Exercise instructions: Find all lines with the word "False" in the material, then copy them.
^^^^
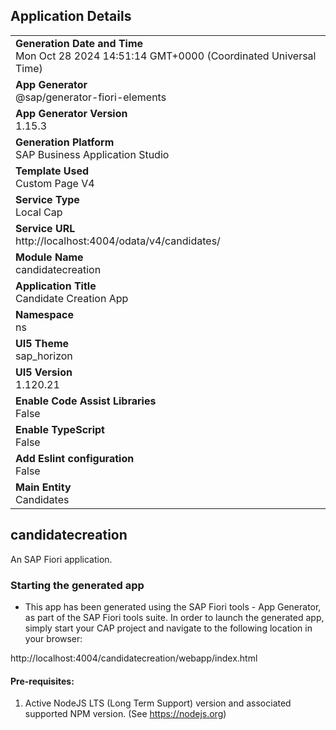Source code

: ## Application Details
|               |
| ------------- |
|**Generation Date and Time**<br>Mon Oct 28 2024 14:51:14 GMT+0000 (Coordinated Universal Time)|
|**App Generator**<br>@sap/generator-fiori-elements|
|**App Generator Version**<br>1.15.3|
|**Generation Platform**<br>SAP Business Application Studio|
|**Template Used**<br>Custom Page V4|
|**Service Type**<br>Local Cap|
|**Service URL**<br>http://localhost:4004/odata/v4/candidates/|
|**Module Name**<br>candidatecreation|
|**Application Title**<br>Candidate Creation App|
|**Namespace**<br>ns|
|**UI5 Theme**<br>sap_horizon|
|**UI5 Version**<br>1.120.21|
|**Enable Code Assist Libraries**<br>False|
|**Enable TypeScript**<br>False|
|**Add Eslint configuration**<br>False|
|**Main Entity**<br>Candidates|

## candidatecreation

An SAP Fiori application.

### Starting the generated app

-   This app has been generated using the SAP Fiori tools - App Generator, as part of the SAP Fiori tools suite.  In order to launch the generated app, simply start your CAP project and navigate to the following location in your browser:

http://localhost:4004/candidatecreation/webapp/index.html

#### Pre-requisites:

1. Active NodeJS LTS (Long Term Support) version and associated supported NPM version.  (See https://nodejs.org)


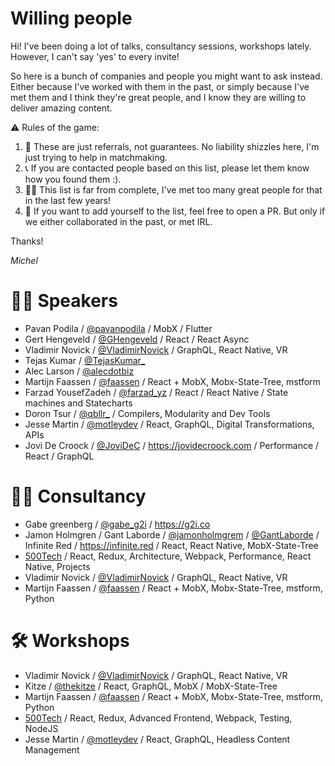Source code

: # Willing people

Hi! I've been doing a lot of talks, consultancy sessions, workshops lately.
However, I can't say 'yes' to every invite!

So here is a bunch of companies and people you might want to ask instead. Either because I've worked with them in the past, or simply because I've met them and I think they're great people, and I know they are willing to deliver amazing content.

:warning: Rules of the game:

1. 💑 These are just referrals, not guarantees. No liability shizzles here, I'm just trying to help in matchmaking.
2. 📞 If you are contacted people based on this list, please let them know how you found them :).
3. 🤷‍♂️ This list is far from complete, I've met too many great people for that in the last few years!
4. 📝 If you want to add yourself to the list, feel free to open a PR. But only if we either collaborated in the past, or met IRL.

Thanks!

_Michel_

# 👩‍🎓 Speakers

- Pavan Podila / [@pavanpodila](https://twitter.com/pavanpodila) / MobX / Flutter
- Gert Hengeveld / [@GHengeveld](https://twitter.com/GHengeveld) / React / React Async
- Vladimir Novick / [@VladimirNovick](https://twitter.com/VladimirNovick) / GraphQL, React Native, VR
- Tejas Kumar / [@TejasKumar\_](https://twitter.com/TejasKumar_)
- Alec Larson / [@alecdotbiz](https://twitter.com/alecdotbiz)
- Martijn Faassen / [@faassen](https://twitter.com/faassen) / React + MobX, Mobx-State-Tree, mstform
- Farzad YousefZadeh / [@farzad_yz](https://twitter.com/farzad_yz) / React / React Native / State machines and Statecharts
- Doron Tsur / [@qbllr\_](https://twitter.com/qbllr_) / Compilers, Modularity and Dev Tools 
- Jesse Martin / [@motleydev](https://twitter.com/motleydev) / React, GraphQL, Digital Transformations, APIs 
- Jovi De Croock / [@JoviDeC](https://twitter.com/JoviDeC) / https://jovidecroock.com / Performance / React / GraphQL

# 👨‍💼 Consultancy

- Gabe greenberg / [@gabe_g2i](https://twitter.com/gabe_g2i) / https://g2i.co
- Jamon Holmgren / Gant Laborde / [@jamonholmgrem](https://twitter.com/jamonholmgrem) / [@GantLaborde](https://twitter.com/GantLaborde) / Infinite Red / https://infinite.red / React, React Native, MobX-State-Tree
- [500Tech](https://500tech.com) / React, Redux, Architecture, Webpack, Performance, React Native, Projects
- Vladimir Novick / [@VladimirNovick](https://twitter.com/VladimirNovick) / GraphQL, React Native, VR
- Martijn Faassen / [@faassen](https://twitter.com/faassen) / React + MobX, Mobx-State-Tree, mstform, Python

# 🛠 Workshops

- Vladimir Novick / [@VladimirNovick](https://twitter.com/VladimirNovick) / GraphQL, React Native, VR
- Kitze / [@thekitze](https://twitter.com/thekitze) / React, GraphQL, MobX / MobX-State-Tree
- Martijn Faassen / [@faassen](https://twitter.com/faassen) / React + MobX, Mobx-State-Tree, mstform, Python
- [500Tech](https://500tech.com/training) / React, Redux, Advanced Frontend, Webpack, Testing, NodeJS
- Jesse Martin / [@motleydev](https://twitter.com/motleydev) / React, GraphQL, Headless Content Management
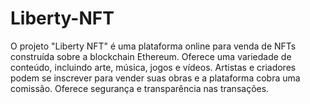 # Liberty-NFT
O projeto "Liberty NFT" é uma plataforma online para venda de NFTs construída sobre a blockchain Ethereum. Oferece uma variedade de conteúdo, incluindo arte, música, jogos e vídeos. Artistas e criadores podem se inscrever para vender suas obras e a plataforma cobra uma comissão. Oferece segurança e transparência nas transações.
^^^^
The answer:
|**Enable Code Assist Libraries**<br>False|
|**Enable TypeScript**<br>False|
|**Add Eslint configuration**<br>False|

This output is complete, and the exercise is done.